Task item: Please set down each of the lines below once more, exactly, omitting all pictures.

Exercise inputs:
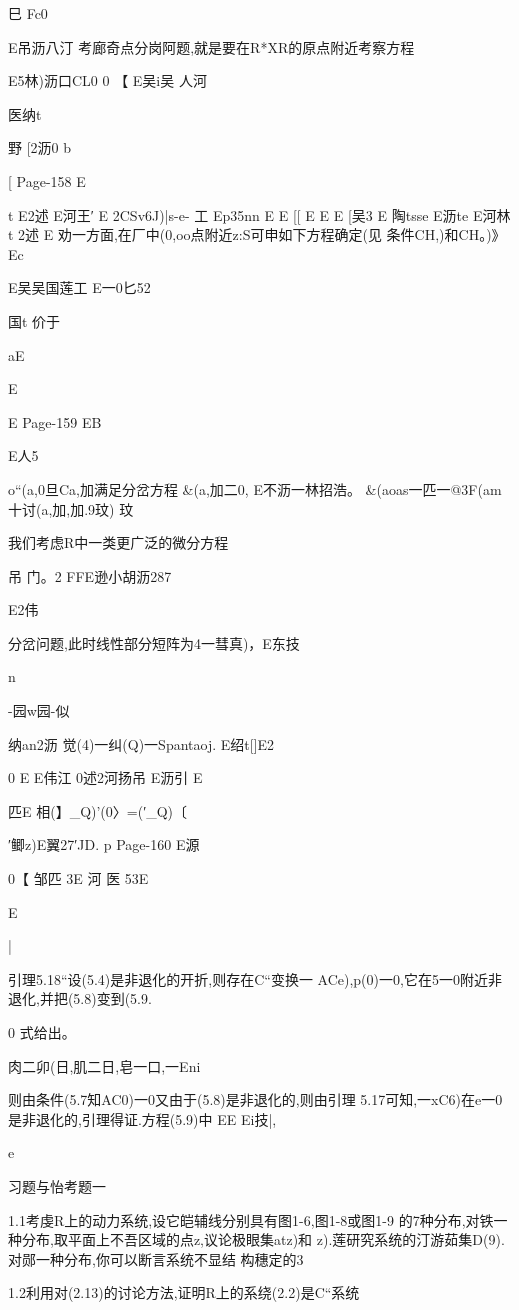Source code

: {{{{{{{{{{{{{{{{{巳
Fc0

E吊沥八汀
考廊奇点分岗阿题,就是要在R*XR的原点附近考察方程

E5林)沥口CL0
0
【
E吴i吴
人河

医纳t

野
[2沥0
b

[
Page-158
E

t
E2述
E河王′
E
2CSv6J)|s-e-
工
Ep35nn
E
E
[[
E
E
E
[吴3
E
陶tsse
E沥te
E河林t
2述
E
劝一方面,在厂中(0,oo点附近z:S可申如下方程确定(见
条件CH,)和CH。)》
Ec

E吴吴国莲工
E一0匕52

国t
价于

aE

E

E
Page-159
EB

E人5

o“(a,0旦Ca,加满足分岔方程
&(a,加二0,
E不沥一林招浩。
&(aoas一匹一@3F(am十讨(a,加,加.9玟)
玟

我们考虑R中一类更广泛的微分方程

吊
门。2
FFE逊小胡沥287

E2伟

分岔问题,此时线性部分短阵为4一彗真)，E东技

n

-园w园-似

纳an2沥
觉(4)一纠(Q)一Spantaoj.
E绍t[]E2

0
E
E伟江
0述2河扬吊
E沥引
E

匹E
相(】_Q)'(0〉=(′_Q)〔

′鲫z)E翼27′JD.
p
Page-160
E源

0【
邹匹
3E
河
医
53E

E

|

引理5.18“设(5.4)是非退化的开折,则存在C“变换一
ACe),p(0)一0,它在5一0附近非退化,并把(5.8)变到(5.9.

0
式给出。

肉二卯(日,肌二日,皂一口,一Eni

则由条件(5.7知AC0)一0又由于(5.8)是非退化的,则由引理
5.17可知,一xC6)在e一0是非退化的,引理得证.方程(5.9)中
EE
Ei技|,

e

习题与怡考题一

1.1考虔R上的动力系统,设它皑辅线分别具有图1-6,图1-8或图1-9
的7种分布,对铁一种分布,取平面上不吾区域的点z,议论极眼集atz)和
z).莲研究系统的汀游茹集D(9).对郧一种分布,你可以断言系统不显结
构穗定的3

1.2利用对(2.13)的讨论方法,证明R上的系绕(2.2)是C“系统

}}}}}}}}}}}}}}}}}
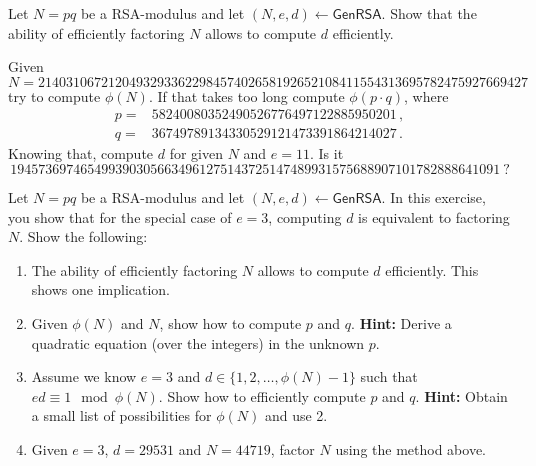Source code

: \documentclass[a4paper,10pt,landscape,twocolumn]{scrartcl}
\begin{document}
\begin{exercise}[RSA]
\begin{subex}
Let $N=pq$ be a RSA-modulus and let
  $(N,e,d) \leftarrow \mathsf{GenRSA}$. 
Show that the ability of efficiently factoring $N$ allows to compute $d$
  efficiently.
  
  Given 
  \begin{equation*}
  N=2140310672120493293362298457402658192652108411554313695782475927669427
  \end{equation*}
  try to compute $\phi(N)$. If that takes too long compute $\phi(p\cdot q)$, where 
  \begin{align*}
  p=&58240080352490526776497122885950201 \, ,\\
  q=&36749789134330529121473391864214027 \, .
  \end{align*}
  Knowing that, compute $d$ for given $N$ and $e=11$. Is it 
  \begin{equation*}
  1945736974654993903056634961275143725147489931575688907101782888641091 \  ?
  \end{equation*}
\end{subex}

\begin{subex}
Let $N=pq$ be a RSA-modulus and let
 $(N,e,d) \leftarrow \mathsf{GenRSA}$. In this exercise, you show
 that for the special case of $e=3$, computing $d$ is equivalent to
 factoring $N$. Show the following:
 \begin{enumerate}
 \item The ability of efficiently factoring $N$ allows to compute $d$
 efficiently. This shows one implication.
 \item Given $\phi(N)$ and $N$, show how to compute $p$ and $q$. 
\textbf{Hint:} Derive a quadratic equation (over the integers) in the
   unknown $p$.
   \item Assume we know $e=3$ and $d \in \{1,2,\ldots,\phi(N)-1\}$ such
   that $ed \equiv 1 \mod \phi(N)$. Show how to efficiently compute
   $p$ and $q$. \textbf{Hint:} Obtain a small list of possibilities for
   $\phi(N)$ and use 2.
   \item Given $e=3$, $d=29531$ and $N=44719$, factor $N$ using the
 method above.
 \end{enumerate}
\end{subex}
\end{exercise}
\end{document}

Result for this exercise:
Source code

: {{{{{{{{{{{{{{{{{巳
Fc0

E吊沥八汀
考廊奇点分岗阿题,就是要在R*XR的原点附近考察方程

E5林)沥口CL0
0
【
E吴i吴
人河

医纳t

野
[2沥0
b

[
Page-158
E

t
E2述
E河王′
E
2CSv6J)|s-e-
工
Ep35nn
E
E
[[
E
E
E
[吴3
E
陶tsse
E沥te
E河林t
2述
E
劝一方面,在厂中(0,oo点附近z:S可申如下方程确定(见
条件CH,)和CH。)》
Ec

E吴吴国莲工
E一0匕52

国t
价于

aE

E

E
Page-159
EB

E人5

o“(a,0旦Ca,加满足分岔方程
&(a,加二0,
E不沥一林招浩。
&(aoas一匹一@3F(am十讨(a,加,加.9玟)
玟

我们考虑R中一类更广泛的微分方程

吊
门。2
FFE逊小胡沥287

E2伟

分岔问题,此时线性部分短阵为4一彗真)，E东技

n

-园w园-似

纳an2沥
觉(4)一纠(Q)一Spantaoj.
E绍t[]E2

0
E
E伟江
0述2河扬吊
E沥引
E

匹E
相(】_Q)'(0〉=(′_Q)〔

′鲫z)E翼27′JD.
p
Page-160
E源

0【
邹匹
3E
河
医
53E

E

|

引理5.18“设(5.4)是非退化的开折,则存在C“变换一
ACe),p(0)一0,它在5一0附近非退化,并把(5.8)变到(5.9.

0
式给出。

肉二卯(日,肌二日,皂一口,一Eni

则由条件(5.7知AC0)一0又由于(5.8)是非退化的,则由引理
5.17可知,一xC6)在e一0是非退化的,引理得证.方程(5.9)中
EE
Ei技|,

e

习题与怡考题一

1.1考虔R上的动力系统,设它皑辅线分别具有图1-6,图1-8或图1-9
的7种分布,对铁一种分布,取平面上不吾区域的点z,议论极眼集atz)和
z).莲研究系统的汀游茹集D(9).对郧一种分布,你可以断言系统不显结
构穗定的3

1.2利用对(2.13)的讨论方法,证明R上的系绕(2.2)是C“系统

}}}}}}}}}}}}}}}}}
Source code

: \documentclass[a4paper,10pt,landscape,twocolumn]{scrartcl}
\begin{document}
\begin{exercise}[RSA]
\begin{subex}
Let $N=pq$ be a RSA-modulus and let
  $(N,e,d) \leftarrow \mathsf{GenRSA}$. 
Show that the ability of efficiently factoring $N$ allows to compute $d$
  efficiently.
  
  Given 
  \begin{equation*}
  N=2140310672120493293362298457402658192652108411554313695782475927669427
  \end{equation*}
  try to compute $\phi(N)$. If that takes too long compute $\phi(p\cdot q)$, where 
  \begin{align*}
  p=&58240080352490526776497122885950201 \, ,\\
  q=&36749789134330529121473391864214027 \, .
  \end{align*}
  Knowing that, compute $d$ for given $N$ and $e=11$. Is it 
  \begin{equation*}
  1945736974654993903056634961275143725147489931575688907101782888641091 \  ?
  \end{equation*}
\end{subex}

\begin{subex}
Let $N=pq$ be a RSA-modulus and let
 $(N,e,d) \leftarrow \mathsf{GenRSA}$. In this exercise, you show
 that for the special case of $e=3$, computing $d$ is equivalent to
 factoring $N$. Show the following:
 \begin{enumerate}
 \item The ability of efficiently factoring $N$ allows to compute $d$
 efficiently. This shows one implication.
 \item Given $\phi(N)$ and $N$, show how to compute $p$ and $q$. 
\textbf{Hint:} Derive a quadratic equation (over the integers) in the
   unknown $p$.
   \item Assume we know $e=3$ and $d \in \{1,2,\ldots,\phi(N)-1\}$ such
   that $ed \equiv 1 \mod \phi(N)$. Show how to efficiently compute
   $p$ and $q$. \textbf{Hint:} Obtain a small list of possibilities for
   $\phi(N)$ and use 2.
   \item Given $e=3$, $d=29531$ and $N=44719$, factor $N$ using the
 method above.
 \end{enumerate}
\end{subex}
\end{exercise}
\end{document}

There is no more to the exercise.